# [PROBLEM REQUIREMENTS]
Search the material below for "lado" and copy every line where it occurs.

# [MATERIAL PROVIDED]
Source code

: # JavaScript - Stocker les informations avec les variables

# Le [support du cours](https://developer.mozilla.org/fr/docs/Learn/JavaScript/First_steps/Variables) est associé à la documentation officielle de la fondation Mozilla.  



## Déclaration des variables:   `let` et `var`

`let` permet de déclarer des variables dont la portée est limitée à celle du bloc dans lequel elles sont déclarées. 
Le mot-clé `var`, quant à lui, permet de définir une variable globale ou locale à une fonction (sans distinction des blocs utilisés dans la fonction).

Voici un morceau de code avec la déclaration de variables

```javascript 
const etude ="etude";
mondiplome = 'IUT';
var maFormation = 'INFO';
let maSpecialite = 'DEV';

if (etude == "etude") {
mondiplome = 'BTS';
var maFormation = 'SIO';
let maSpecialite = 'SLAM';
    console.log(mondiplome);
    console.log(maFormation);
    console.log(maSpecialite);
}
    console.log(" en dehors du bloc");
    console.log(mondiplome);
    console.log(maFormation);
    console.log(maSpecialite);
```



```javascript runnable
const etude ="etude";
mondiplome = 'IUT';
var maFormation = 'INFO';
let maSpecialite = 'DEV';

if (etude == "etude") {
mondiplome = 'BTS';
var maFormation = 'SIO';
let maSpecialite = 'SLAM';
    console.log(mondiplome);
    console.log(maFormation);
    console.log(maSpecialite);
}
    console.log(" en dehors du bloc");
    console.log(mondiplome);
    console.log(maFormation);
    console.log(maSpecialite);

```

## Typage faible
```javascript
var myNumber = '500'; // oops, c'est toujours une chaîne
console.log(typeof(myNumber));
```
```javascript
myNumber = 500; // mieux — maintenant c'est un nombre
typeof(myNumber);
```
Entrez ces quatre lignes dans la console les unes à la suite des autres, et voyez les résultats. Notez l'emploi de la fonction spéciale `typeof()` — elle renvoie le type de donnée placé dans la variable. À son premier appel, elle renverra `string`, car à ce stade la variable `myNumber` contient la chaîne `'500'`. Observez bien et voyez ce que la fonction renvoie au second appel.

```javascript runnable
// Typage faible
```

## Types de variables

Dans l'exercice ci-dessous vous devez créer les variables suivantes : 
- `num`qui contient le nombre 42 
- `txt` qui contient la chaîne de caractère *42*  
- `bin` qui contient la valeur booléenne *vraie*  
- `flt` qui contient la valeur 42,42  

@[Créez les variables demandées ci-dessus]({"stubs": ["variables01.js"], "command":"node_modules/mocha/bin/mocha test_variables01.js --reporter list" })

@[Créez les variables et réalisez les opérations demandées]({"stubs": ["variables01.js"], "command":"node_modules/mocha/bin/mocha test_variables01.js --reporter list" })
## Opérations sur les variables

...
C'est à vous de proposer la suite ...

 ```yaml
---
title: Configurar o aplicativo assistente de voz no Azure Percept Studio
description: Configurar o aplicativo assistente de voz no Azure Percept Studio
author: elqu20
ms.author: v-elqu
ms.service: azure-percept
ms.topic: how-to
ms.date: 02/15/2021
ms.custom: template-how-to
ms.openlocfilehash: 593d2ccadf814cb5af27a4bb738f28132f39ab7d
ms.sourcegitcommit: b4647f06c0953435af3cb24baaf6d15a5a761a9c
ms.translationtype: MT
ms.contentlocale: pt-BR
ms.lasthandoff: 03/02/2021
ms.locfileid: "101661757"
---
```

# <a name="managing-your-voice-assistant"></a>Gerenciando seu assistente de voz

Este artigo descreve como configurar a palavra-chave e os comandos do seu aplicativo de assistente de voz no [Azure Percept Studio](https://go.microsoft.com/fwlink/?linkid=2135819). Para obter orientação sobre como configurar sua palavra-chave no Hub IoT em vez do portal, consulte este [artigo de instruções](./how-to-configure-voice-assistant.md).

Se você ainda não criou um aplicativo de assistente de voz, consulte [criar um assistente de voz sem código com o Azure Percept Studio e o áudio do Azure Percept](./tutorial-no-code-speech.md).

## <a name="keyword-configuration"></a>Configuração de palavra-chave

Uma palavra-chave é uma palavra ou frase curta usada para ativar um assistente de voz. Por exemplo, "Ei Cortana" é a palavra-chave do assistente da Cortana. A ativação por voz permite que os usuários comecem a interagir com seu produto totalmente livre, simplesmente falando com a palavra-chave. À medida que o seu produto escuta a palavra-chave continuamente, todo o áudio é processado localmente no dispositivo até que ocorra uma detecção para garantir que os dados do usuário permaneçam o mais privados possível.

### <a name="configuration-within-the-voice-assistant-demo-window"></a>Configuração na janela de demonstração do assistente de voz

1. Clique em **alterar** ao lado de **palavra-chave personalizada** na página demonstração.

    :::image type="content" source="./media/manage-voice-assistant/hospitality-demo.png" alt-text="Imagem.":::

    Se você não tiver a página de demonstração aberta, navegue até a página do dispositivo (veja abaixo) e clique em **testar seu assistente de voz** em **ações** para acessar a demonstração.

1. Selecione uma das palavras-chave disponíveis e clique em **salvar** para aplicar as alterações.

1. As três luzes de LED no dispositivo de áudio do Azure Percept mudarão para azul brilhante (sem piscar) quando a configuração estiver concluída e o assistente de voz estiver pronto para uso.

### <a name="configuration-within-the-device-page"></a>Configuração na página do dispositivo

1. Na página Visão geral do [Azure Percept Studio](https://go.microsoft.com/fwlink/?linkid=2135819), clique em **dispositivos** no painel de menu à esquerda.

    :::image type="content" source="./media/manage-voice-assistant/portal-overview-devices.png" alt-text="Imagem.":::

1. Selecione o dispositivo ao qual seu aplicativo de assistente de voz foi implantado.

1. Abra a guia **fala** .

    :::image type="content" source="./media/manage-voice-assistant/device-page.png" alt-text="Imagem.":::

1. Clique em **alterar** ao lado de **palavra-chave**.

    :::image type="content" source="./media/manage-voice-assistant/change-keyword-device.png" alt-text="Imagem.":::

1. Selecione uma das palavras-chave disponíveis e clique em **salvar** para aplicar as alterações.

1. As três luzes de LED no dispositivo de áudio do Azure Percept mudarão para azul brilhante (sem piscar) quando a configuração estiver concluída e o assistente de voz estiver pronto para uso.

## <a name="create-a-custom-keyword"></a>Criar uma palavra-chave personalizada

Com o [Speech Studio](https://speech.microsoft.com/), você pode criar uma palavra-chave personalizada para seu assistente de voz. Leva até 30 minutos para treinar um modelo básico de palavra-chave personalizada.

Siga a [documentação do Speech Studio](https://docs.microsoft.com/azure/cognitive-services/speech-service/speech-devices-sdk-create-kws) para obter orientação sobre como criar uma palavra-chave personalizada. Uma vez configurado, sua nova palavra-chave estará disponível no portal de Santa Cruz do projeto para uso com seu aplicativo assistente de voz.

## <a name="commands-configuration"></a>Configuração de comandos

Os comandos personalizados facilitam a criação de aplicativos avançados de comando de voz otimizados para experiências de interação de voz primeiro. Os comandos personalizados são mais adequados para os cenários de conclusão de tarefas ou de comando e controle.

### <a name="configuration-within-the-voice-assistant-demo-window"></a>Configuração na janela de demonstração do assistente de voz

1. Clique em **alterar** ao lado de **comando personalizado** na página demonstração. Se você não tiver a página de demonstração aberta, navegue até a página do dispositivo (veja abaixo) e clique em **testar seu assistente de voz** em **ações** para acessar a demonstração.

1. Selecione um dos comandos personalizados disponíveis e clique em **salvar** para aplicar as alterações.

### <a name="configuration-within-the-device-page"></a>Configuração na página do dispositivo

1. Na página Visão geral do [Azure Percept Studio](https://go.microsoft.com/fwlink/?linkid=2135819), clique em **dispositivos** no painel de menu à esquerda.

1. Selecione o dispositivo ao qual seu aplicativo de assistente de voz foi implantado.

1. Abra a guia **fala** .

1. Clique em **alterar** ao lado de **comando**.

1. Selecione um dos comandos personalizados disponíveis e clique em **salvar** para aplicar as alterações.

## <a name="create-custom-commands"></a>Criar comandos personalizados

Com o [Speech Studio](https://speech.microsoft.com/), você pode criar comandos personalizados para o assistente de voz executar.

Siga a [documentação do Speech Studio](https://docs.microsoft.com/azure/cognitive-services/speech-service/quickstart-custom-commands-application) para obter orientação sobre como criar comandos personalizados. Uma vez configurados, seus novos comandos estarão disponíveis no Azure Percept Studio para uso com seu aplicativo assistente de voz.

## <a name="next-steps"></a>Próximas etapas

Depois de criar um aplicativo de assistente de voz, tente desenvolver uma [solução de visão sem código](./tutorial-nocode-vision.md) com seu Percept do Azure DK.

# [SOLUTION TO THIS EXERCISE]
1. Clique em **alterar** ao lado de **palavra-chave personalizada** na página demonstração.
1. Clique em **alterar** ao lado de **palavra-chave**.
1. Clique em **alterar** ao lado de **comando personalizado** na página demonstração. Se você não tiver a página de demonstração aberta, navegue até a página do dispositivo (veja abaixo) e clique em **testar seu assistente de voz** em **ações** para acessar a demonstração.
1. Clique em **alterar** ao lado de **comando**.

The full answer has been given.